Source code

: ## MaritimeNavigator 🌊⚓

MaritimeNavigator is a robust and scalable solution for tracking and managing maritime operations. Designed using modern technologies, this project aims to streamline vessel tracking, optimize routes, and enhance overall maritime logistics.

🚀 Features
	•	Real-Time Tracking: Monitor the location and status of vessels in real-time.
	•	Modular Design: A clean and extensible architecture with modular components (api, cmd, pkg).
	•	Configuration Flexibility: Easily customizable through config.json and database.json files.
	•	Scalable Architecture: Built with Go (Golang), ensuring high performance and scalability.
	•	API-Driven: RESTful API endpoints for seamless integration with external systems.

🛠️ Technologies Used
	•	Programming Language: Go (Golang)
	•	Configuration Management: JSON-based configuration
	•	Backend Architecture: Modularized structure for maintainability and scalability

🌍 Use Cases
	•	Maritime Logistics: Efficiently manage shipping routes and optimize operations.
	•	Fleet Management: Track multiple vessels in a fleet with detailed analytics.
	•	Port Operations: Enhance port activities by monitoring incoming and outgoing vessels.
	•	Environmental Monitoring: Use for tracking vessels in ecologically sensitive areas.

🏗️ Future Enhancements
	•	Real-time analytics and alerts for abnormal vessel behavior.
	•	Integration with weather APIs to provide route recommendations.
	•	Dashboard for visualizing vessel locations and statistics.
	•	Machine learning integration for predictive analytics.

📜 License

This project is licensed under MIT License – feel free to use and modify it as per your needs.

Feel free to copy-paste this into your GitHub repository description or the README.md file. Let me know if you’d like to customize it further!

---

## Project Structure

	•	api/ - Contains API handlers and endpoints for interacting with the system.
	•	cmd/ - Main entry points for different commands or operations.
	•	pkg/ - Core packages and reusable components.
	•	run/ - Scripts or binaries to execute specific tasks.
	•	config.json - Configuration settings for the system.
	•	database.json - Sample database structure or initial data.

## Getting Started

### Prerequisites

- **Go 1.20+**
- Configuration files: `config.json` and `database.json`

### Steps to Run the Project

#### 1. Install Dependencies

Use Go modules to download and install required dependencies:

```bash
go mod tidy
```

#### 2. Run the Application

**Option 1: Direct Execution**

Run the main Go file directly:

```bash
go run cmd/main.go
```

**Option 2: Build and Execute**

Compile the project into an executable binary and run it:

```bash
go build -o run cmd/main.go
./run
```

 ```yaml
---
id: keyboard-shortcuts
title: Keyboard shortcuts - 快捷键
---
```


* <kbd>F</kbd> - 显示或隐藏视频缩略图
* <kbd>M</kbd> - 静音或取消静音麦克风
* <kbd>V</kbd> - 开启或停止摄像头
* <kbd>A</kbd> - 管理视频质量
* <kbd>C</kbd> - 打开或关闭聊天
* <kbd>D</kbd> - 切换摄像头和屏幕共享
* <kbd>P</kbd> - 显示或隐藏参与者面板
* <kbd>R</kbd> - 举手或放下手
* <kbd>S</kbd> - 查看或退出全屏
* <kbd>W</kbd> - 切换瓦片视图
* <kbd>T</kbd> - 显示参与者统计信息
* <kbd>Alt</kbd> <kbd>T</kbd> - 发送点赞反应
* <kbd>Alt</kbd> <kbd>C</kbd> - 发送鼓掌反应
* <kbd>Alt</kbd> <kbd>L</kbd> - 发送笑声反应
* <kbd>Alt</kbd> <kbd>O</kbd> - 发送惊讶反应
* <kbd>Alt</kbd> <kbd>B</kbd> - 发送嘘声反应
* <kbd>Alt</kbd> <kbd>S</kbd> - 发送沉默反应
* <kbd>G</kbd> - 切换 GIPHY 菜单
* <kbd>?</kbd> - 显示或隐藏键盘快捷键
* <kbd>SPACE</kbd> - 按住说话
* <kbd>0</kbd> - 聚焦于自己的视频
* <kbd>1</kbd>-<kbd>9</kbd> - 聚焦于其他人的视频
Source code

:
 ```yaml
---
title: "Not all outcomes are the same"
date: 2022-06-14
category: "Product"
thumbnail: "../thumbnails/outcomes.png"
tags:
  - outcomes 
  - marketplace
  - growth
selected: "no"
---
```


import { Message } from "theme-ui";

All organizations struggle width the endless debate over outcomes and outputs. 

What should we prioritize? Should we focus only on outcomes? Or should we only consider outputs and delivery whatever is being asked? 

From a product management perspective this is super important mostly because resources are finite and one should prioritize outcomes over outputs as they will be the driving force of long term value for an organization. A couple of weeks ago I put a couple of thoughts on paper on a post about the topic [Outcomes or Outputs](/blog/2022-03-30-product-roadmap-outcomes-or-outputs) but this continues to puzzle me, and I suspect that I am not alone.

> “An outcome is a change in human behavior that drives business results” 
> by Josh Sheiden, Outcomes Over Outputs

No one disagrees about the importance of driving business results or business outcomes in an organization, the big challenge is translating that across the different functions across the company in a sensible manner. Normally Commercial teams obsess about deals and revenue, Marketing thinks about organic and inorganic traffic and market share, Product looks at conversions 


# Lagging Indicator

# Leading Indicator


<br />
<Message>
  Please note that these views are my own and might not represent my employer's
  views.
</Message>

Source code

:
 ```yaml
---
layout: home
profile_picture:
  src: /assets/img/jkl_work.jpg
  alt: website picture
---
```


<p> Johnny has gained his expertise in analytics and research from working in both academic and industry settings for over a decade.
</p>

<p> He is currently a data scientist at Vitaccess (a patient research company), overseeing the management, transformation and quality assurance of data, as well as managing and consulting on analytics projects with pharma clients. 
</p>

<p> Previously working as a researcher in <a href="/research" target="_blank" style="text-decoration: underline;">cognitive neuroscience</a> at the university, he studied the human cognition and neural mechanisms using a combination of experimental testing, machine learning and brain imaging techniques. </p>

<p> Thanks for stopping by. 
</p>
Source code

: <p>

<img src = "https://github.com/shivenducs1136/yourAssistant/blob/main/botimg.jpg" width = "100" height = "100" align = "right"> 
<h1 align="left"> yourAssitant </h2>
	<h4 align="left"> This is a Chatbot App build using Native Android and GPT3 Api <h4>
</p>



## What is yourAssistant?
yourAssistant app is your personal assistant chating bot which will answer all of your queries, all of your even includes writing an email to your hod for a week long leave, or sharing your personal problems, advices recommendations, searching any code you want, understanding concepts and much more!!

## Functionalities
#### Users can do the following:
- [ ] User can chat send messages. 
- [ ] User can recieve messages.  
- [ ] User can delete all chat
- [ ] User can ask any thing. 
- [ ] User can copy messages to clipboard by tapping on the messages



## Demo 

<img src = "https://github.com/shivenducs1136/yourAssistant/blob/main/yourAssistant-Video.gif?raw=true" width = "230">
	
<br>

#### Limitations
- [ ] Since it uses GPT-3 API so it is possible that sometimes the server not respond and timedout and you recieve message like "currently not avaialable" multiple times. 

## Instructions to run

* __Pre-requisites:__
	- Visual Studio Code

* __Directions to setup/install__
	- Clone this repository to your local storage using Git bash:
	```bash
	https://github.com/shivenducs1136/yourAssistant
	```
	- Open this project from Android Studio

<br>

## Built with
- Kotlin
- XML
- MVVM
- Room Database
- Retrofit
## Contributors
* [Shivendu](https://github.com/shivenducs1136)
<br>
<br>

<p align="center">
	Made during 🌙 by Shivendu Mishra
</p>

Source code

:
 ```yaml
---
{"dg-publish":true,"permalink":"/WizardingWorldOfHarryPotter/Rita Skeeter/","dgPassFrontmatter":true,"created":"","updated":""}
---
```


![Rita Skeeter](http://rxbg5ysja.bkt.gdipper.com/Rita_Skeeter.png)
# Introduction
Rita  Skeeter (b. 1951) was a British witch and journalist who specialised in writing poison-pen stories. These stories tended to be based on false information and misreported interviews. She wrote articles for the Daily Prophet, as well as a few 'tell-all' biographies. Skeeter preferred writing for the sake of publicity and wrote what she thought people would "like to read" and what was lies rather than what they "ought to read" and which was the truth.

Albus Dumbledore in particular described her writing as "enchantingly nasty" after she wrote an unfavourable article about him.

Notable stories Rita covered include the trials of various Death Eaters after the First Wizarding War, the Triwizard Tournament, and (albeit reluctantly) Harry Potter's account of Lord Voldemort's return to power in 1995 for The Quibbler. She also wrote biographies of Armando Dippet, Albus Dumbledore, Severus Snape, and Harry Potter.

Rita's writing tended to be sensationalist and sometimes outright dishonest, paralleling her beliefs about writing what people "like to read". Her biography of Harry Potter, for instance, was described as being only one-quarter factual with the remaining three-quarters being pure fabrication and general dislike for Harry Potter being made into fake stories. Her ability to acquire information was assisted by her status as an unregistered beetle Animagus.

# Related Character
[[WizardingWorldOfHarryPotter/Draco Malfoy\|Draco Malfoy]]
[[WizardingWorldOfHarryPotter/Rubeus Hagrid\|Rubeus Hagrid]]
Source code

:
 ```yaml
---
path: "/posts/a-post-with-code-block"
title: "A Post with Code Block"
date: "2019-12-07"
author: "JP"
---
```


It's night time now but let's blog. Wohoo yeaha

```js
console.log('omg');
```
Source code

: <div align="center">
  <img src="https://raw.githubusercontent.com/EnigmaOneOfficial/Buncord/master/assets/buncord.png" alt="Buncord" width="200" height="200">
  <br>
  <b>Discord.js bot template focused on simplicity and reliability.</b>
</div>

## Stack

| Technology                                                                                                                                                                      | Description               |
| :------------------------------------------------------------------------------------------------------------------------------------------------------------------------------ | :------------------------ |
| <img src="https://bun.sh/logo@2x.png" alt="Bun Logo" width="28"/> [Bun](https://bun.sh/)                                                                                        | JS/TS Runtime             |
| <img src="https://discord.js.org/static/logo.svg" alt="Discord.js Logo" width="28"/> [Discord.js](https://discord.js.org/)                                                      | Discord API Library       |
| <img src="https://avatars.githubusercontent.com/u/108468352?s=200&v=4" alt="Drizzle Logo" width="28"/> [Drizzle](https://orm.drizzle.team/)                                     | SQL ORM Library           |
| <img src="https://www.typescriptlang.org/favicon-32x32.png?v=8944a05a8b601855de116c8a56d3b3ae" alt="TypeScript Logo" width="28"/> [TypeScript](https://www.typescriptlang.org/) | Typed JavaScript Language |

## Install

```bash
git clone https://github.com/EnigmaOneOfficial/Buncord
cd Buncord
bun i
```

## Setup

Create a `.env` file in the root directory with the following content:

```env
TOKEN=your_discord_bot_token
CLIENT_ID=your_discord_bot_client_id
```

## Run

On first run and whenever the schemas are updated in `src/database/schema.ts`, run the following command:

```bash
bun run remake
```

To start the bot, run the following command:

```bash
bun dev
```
++++
* [Task objective]: Go through the material above and output exactly the lines from the one containing "<kbd>?</kbd> - 显示或隐藏键盘快捷键" through the one containing "What should we".

* [Written reply]:
* <kbd>?</kbd> - 显示或隐藏键盘快捷键
* <kbd>SPACE</kbd> - 按住说话
* <kbd>0</kbd> - 聚焦于自己的视频
* <kbd>1</kbd>-<kbd>9</kbd> - 聚焦于其他人的视频
Source code

:
 ```yaml
---
title: "Not all outcomes are the same"
date: 2022-06-14
category: "Product"
thumbnail: "../thumbnails/outcomes.png"
tags:
  - outcomes 
  - marketplace
  - growth
selected: "no"
---
```


import { Message } from "theme-ui";

All organizations struggle width the endless debate over outcomes and outputs. 

What should we prioritize? Should we focus only on outcomes? Or should we only consider outputs and delivery whatever is being asked? 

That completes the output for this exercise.